**WHAT THE TASK REQUIRES:**
"github" appears in how many lines of the entries? State only the number.

[Saved entries]
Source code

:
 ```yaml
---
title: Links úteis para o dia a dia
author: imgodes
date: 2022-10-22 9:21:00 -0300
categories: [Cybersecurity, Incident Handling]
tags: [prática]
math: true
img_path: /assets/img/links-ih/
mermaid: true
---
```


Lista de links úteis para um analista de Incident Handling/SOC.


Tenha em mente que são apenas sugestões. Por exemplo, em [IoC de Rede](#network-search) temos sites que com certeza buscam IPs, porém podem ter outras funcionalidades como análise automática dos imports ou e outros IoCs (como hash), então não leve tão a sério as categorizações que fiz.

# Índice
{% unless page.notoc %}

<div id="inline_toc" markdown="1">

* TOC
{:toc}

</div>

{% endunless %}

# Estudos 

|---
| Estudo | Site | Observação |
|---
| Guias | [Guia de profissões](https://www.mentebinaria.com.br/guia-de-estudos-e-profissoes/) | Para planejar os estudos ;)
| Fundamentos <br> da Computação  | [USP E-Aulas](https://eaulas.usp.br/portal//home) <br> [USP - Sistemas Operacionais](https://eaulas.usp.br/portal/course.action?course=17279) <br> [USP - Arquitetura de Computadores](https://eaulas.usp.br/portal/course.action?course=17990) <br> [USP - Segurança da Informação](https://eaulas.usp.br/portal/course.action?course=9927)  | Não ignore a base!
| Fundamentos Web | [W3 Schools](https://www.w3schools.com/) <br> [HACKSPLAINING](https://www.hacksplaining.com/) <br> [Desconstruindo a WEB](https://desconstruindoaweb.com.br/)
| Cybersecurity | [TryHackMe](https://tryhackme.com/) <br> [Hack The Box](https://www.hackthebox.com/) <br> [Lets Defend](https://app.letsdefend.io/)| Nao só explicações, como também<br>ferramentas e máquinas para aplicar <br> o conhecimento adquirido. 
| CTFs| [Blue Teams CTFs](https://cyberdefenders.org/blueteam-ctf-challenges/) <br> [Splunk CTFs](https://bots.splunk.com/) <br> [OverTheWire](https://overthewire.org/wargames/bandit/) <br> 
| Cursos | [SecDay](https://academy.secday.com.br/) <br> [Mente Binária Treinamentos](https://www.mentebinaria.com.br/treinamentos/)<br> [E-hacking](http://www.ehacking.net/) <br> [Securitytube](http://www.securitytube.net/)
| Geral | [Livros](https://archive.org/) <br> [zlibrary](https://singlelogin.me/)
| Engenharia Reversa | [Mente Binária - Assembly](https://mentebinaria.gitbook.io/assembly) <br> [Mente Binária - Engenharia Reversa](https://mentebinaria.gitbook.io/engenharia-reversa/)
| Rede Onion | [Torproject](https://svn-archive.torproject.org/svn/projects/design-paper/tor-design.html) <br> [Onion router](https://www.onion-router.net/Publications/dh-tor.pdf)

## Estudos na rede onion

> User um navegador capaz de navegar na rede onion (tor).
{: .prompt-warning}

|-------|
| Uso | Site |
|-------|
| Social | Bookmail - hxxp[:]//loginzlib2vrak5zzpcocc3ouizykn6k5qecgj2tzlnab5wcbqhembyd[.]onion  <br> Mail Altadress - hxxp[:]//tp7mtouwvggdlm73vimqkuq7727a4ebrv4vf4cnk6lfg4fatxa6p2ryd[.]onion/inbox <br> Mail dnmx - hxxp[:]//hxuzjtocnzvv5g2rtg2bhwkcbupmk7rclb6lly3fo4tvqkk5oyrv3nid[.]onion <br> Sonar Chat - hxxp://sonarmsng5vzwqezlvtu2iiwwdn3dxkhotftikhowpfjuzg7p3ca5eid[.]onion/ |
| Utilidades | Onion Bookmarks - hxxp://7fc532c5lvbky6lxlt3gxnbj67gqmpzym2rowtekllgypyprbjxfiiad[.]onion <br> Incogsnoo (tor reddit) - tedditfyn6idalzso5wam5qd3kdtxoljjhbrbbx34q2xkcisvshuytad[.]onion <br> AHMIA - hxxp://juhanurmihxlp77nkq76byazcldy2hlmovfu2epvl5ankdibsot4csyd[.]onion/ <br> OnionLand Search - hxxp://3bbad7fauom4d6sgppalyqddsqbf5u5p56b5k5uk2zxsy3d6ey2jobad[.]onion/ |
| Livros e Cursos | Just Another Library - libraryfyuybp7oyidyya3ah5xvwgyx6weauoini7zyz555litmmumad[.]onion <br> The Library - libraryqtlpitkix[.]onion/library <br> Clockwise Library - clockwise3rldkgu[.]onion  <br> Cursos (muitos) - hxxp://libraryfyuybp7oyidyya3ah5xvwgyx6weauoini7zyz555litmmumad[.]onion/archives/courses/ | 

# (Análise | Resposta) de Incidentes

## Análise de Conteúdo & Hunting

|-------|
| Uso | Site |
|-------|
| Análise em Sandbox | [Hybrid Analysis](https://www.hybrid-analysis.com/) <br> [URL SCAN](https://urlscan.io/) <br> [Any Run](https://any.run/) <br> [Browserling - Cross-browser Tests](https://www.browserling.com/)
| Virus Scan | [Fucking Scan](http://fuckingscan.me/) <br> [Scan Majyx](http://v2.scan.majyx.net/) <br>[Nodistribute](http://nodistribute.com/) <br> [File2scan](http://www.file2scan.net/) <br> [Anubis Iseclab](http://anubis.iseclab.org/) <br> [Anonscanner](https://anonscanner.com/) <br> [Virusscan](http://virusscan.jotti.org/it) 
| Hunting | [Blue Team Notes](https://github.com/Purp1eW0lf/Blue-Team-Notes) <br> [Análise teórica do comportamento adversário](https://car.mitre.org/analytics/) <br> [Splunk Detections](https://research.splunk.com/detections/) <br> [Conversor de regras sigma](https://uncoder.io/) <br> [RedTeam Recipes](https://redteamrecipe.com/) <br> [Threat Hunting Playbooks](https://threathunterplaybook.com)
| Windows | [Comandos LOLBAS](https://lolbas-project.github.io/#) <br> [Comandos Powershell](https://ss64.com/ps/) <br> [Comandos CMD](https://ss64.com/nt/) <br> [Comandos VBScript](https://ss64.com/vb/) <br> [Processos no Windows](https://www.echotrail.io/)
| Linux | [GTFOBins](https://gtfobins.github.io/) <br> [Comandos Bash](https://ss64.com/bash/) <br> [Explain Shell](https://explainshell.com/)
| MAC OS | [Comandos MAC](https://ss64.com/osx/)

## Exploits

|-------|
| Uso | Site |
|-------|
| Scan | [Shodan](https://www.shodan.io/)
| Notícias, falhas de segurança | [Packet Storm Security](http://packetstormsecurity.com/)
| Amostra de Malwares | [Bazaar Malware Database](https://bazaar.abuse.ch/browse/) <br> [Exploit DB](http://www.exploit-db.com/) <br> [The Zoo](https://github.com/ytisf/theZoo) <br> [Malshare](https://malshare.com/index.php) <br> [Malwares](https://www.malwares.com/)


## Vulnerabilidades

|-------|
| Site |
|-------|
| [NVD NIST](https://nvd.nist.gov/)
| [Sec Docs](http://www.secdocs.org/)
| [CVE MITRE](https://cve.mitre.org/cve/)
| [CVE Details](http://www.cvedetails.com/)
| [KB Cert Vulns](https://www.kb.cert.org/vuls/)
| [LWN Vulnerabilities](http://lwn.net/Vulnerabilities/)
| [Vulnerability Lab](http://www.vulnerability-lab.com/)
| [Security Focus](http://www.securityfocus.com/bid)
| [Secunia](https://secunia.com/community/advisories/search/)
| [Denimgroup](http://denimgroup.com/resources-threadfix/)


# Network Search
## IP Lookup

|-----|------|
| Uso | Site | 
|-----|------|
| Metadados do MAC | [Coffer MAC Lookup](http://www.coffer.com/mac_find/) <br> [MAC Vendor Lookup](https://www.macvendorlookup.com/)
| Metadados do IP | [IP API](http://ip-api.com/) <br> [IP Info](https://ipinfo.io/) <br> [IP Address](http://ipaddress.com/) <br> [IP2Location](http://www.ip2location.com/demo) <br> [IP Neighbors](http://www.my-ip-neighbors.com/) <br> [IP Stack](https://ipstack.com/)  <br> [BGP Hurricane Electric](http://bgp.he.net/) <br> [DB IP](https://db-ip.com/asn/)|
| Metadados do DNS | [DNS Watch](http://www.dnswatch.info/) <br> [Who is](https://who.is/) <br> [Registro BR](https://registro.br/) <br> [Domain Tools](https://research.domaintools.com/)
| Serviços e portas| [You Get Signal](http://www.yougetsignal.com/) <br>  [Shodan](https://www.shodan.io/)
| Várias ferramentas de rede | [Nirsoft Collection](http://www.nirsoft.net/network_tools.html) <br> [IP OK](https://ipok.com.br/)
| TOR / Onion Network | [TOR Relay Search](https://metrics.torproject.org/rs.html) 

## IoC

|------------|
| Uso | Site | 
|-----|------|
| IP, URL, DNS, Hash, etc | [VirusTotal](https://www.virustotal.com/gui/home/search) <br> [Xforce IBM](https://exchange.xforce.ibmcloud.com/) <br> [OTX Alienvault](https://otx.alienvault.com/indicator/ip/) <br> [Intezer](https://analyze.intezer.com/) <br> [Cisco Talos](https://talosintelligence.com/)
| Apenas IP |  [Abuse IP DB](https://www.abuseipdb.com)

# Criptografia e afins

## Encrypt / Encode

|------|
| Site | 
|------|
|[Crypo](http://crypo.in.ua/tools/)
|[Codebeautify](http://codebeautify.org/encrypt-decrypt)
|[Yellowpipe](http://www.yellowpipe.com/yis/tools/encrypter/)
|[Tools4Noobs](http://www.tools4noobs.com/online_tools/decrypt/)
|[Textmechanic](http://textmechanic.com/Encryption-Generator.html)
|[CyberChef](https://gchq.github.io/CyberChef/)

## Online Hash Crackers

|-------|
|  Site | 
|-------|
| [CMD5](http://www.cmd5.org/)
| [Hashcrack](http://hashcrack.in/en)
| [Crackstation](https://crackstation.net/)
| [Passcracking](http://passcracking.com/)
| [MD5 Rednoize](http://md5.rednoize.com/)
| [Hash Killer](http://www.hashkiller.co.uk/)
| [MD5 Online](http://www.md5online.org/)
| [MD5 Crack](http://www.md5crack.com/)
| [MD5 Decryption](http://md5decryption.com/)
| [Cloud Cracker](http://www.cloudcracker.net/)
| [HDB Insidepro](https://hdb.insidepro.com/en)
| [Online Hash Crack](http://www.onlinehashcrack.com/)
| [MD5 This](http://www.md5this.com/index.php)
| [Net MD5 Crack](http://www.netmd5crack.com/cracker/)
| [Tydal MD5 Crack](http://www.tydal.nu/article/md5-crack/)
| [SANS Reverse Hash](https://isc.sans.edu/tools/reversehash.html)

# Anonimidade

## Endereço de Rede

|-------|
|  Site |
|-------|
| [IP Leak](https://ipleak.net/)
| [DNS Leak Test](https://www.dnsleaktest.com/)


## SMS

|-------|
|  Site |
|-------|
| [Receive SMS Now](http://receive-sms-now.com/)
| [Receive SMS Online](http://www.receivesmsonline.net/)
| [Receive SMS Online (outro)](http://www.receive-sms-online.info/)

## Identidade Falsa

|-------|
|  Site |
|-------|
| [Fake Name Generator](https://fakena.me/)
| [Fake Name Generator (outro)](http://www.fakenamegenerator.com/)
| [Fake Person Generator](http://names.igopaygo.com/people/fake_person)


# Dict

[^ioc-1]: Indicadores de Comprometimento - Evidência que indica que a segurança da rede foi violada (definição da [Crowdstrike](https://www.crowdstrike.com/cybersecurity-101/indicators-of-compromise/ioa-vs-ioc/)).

**WRITTEN SOLUTION:**
5